I lived in cities of various sizes after leaving that farm. From a small college town in Iowa to New York City, I thrived among the stimulation of smart, creative people who broadened my perspective. I discovered the arts and thus my life’s eventual work. As the arts reside most vigorously in cities, I became a city mouse, but I never lost the influence of beginning as a country mouse.
Though I can never know with certainty, I think my rural boyhood molded me into a dreamer. I fantasized constantly while playing in the fields, talking to the cows, and running around exploring every corner of the place.
I also learned how fragile it all was. The person who legally controlled the farm decided to get rid of it, selling it and my father’s dream. That land now supports over 200 over-sized homes in a bulbous suburb of Chicago, my childhood erased, every square inch of that 105 acres unrecognizable.
I know now that the farm of my youth was little different from that suburb. Each is an expression of human imposition on an environment of far more intricate complexity than the mono crops and tame animals my father nurtured or the grass and alien trees of the suburb. So little of the Midwest resembles its post Ice Age wildness that we who grew up there had no understanding of “unspoiled wilderness”. For young me, our farm was nature. Our farm, however, was only the Cliff Notes of nature as written by people.
When I moved west in the 70’s, I discovered the original edition of Nature with its thousands of pages.
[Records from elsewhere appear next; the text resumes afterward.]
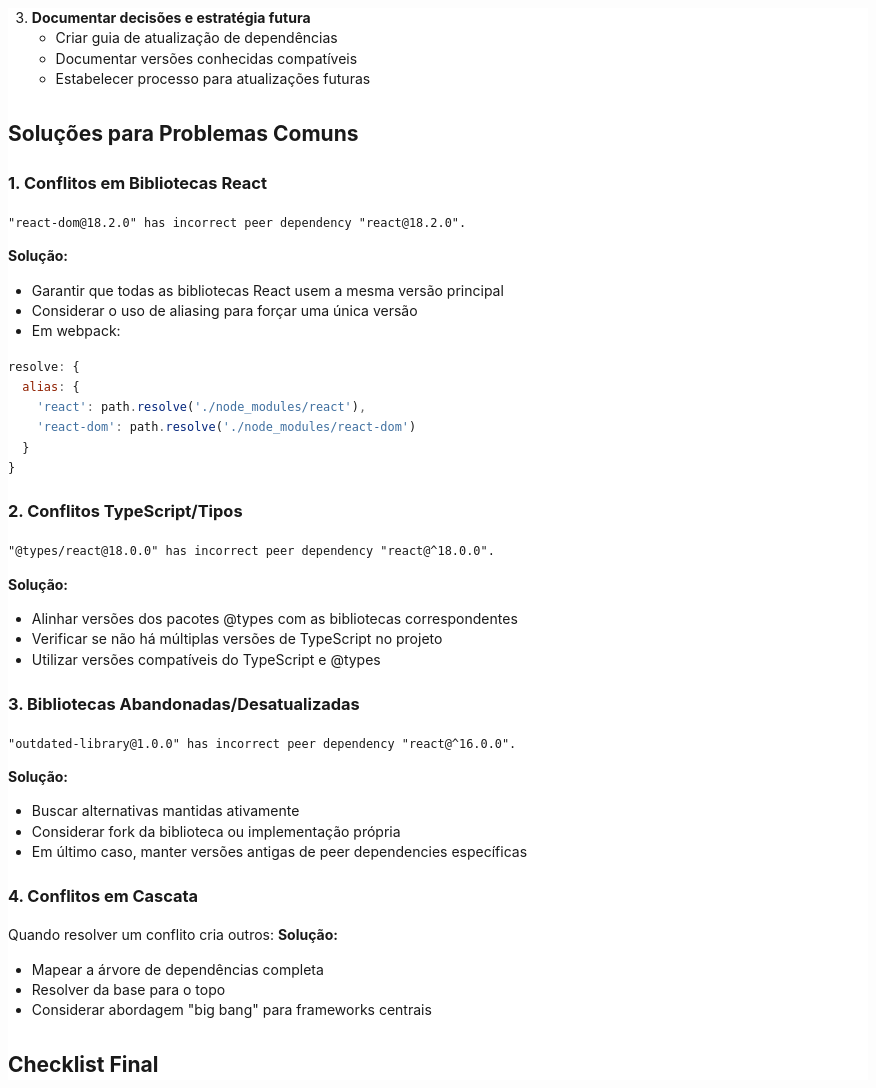 3. **Documentar decisões e estratégia futura**
   - Criar guia de atualização de dependências
   - Documentar versões conhecidas compatíveis
   - Estabelecer processo para atualizações futuras

## Soluções para Problemas Comuns

### 1. Conflitos em Bibliotecas React
```
"react-dom@18.2.0" has incorrect peer dependency "react@18.2.0".
```
**Solução:**
- Garantir que todas as bibliotecas React usem a mesma versão principal
- Considerar o uso de aliasing para forçar uma única versão
- Em webpack:
```javascript
resolve: {
  alias: {
    'react': path.resolve('./node_modules/react'),
    'react-dom': path.resolve('./node_modules/react-dom')
  }
}
```

### 2. Conflitos TypeScript/Tipos
```
"@types/react@18.0.0" has incorrect peer dependency "react@^18.0.0".
```
**Solução:**
- Alinhar versões dos pacotes @types com as bibliotecas correspondentes
- Verificar se não há múltiplas versões de TypeScript no projeto
- Utilizar versões compatíveis do TypeScript e @types

### 3. Bibliotecas Abandonadas/Desatualizadas
```
"outdated-library@1.0.0" has incorrect peer dependency "react@^16.0.0".
```
**Solução:**
- Buscar alternativas mantidas ativamente
- Considerar fork da biblioteca ou implementação própria
- Em último caso, manter versões antigas de peer dependencies específicas

### 4. Conflitos em Cascata
Quando resolver um conflito cria outros:
**Solução:**
- Mapear a árvore de dependências completa
- Resolver da base para o topo
- Considerar abordagem "big bang" para frameworks centrais

## Checklist Final
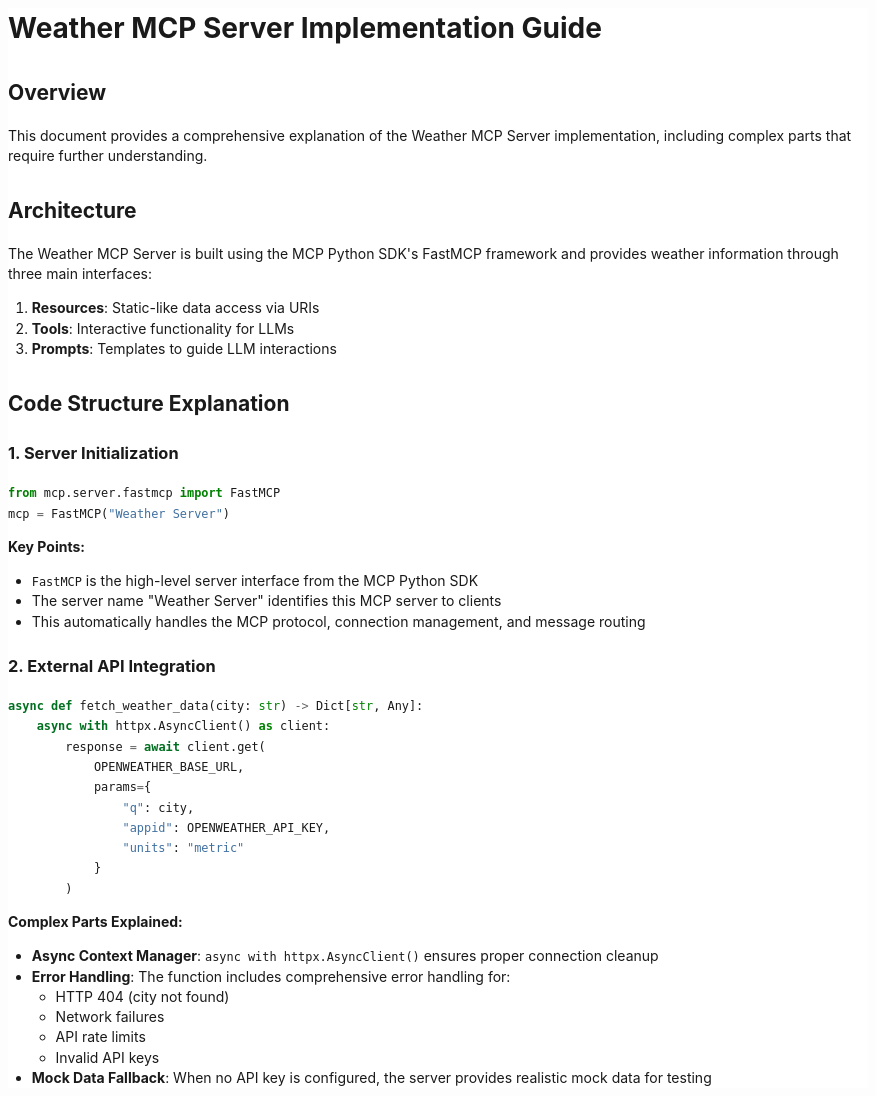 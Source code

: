 # Weather MCP Server Implementation Guide

## Overview

This document provides a comprehensive explanation of the Weather MCP Server implementation, including complex parts that require further understanding.

## Architecture

The Weather MCP Server is built using the MCP Python SDK's FastMCP framework and provides weather information through three main interfaces:

1. **Resources**: Static-like data access via URIs
2. **Tools**: Interactive functionality for LLMs
3. **Prompts**: Templates to guide LLM interactions

## Code Structure Explanation

### 1. Server Initialization

```python
from mcp.server.fastmcp import FastMCP
mcp = FastMCP("Weather Server")
```

**Key Points:**
- `FastMCP` is the high-level server interface from the MCP Python SDK
- The server name "Weather Server" identifies this MCP server to clients
- This automatically handles the MCP protocol, connection management, and message routing

### 2. External API Integration

```python
async def fetch_weather_data(city: str) -> Dict[str, Any]:
    async with httpx.AsyncClient() as client:
        response = await client.get(
            OPENWEATHER_BASE_URL,
            params={
                "q": city,
                "appid": OPENWEATHER_API_KEY,
                "units": "metric"
            }
        )
```

**Complex Parts Explained:**

- **Async Context Manager**: `async with httpx.AsyncClient()` ensures proper connection cleanup
- **Error Handling**: The function includes comprehensive error handling for:
  - HTTP 404 (city not found)
  - Network failures
  - API rate limits
  - Invalid API keys
- **Mock Data Fallback**: When no API key is configured, the server provides realistic mock data for testing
Millions of acres of “good for nothing” land — too dry, too steep, too deep, too ugly for farming or suburbs — promised a lifetime of roaming and discovery. However, just as I discovered the fragile existence of my boyhood farm, I began to discover that even these endless miles of open spaces in the west were just as fragile, vulnerable to humanity’s voracious appetites and consequential presence.
Vertical slopes and a lack of water meant much of the western landscape would remain immune to agriculture and cities. We westerners (I now include myself, having turned in my Midwest passport) do have opportunities to experience environments little changed by human intervention. Yet even in these vast lands, we humans find ways to simplify and fragment their wholeness. We selectively favor certain wild animals for our own use by eliminating their predators and we insert docile hybrids across the land. We substitute sophisticated ecosystems for mono culture crops of timber, corn, alfalfa and
potatoes. We impact water systems with the consequences of mining, fertilizers, chemicals and wastes.
Globally, all of us together, just being modern humans, saturate the atmosphere with carbon and change the planet’s climate, thus endangering even the most remote parts of Earth.
I sympathize with rural Idaho, rural America, rural anywhere. It’s where I came from. We must eat and it’s the rural people who feed us. That’s why I want to include rural images in my residency because rural Idaho is part of the solution to Idaho’s, and the world’s, mounting deterioration of natural systems.
I originated on a farm and I’ve lived in cities. Both contribute their share of impact on Nature, both bear responsibility to alter their behaviors. Conservation reveals we have a human problem that we all must confront.
I don’t see conservation as rural vs urban. We’re going to need all the mice working together.